(MATERIAL SHOWN):
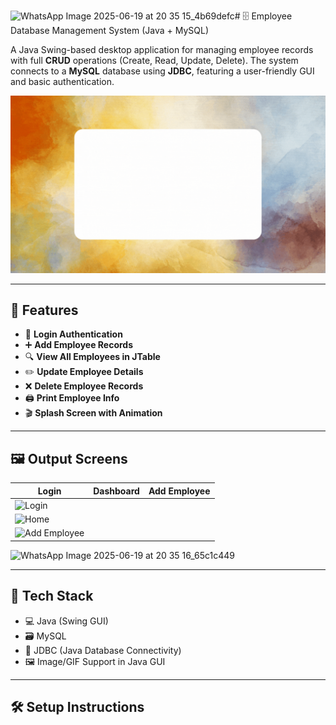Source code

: ![WhatsApp Image 2025-06-19 at 20 35 15_4b69defc](https://github.com/user-attachments/assets/0aead12c-4236-4f3c-ac86-93dc76f9b9f0)# 🗄️ Employee Database Management System (Java + MySQL)

A Java Swing-based desktop application for managing employee records with full **CRUD** operations (Create, Read, Update, Delete). The system connects to a **MySQL** database using **JDBC**, featuring a user-friendly GUI and basic authentication.

![Splash Screen](https://github.com/AnujS394/Data-base-management-system/blob/main/front.gif)

---

## 🚀 Features

- 🔐 **Login Authentication**
- ➕ **Add Employee Records**
- 🔍 **View All Employees in JTable**
- ✏️ **Update Employee Details**
- ❌ **Delete Employee Records**
- 🖨️ **Print Employee Info**
- 🎬 **Splash Screen with Animation**

---

## 🖼️ Output Screens

| Login | Dashboard | Add Employee |
|-------|-----------|--------------|
| ![Login](https://github.com/user-attachments/assets/52ee7505-c3dc-4287-9c9a-e3db1ac97d49)
 | ![Home](https://github.com/user-attachments/assets/d150a9d0-ea6e-4ac0-9900-67121b225c59)
 | ![Add Employee](https://github.com/user-attachments/assets/31b3882e-dd76-4d1a-8693-f66400de77ee)
![WhatsApp Image 2025-06-19 at 20 35 16_65c1c449](https://github.com/user-attachments/assets/850a2793-7a35-4cb8-b779-34e09c77f162)



---

## 🧱 Tech Stack

- 💻 Java (Swing GUI)
- 🗃 MySQL
- 🔌 JDBC (Java Database Connectivity)
- 🖼 Image/GIF Support in Java GUI

---

## 🛠 Setup Instructions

(WHAT IS NEEDED): Give back every line of the listing where the word "Login" shows up.

(TASK SOLUTION):
- 🔐 **Login Authentication**
| Login | Dashboard | Add Employee |
| ![Login](https://github.com/user-attachments/assets/52ee7505-c3dc-4287-9c9a-e3db1ac97d49)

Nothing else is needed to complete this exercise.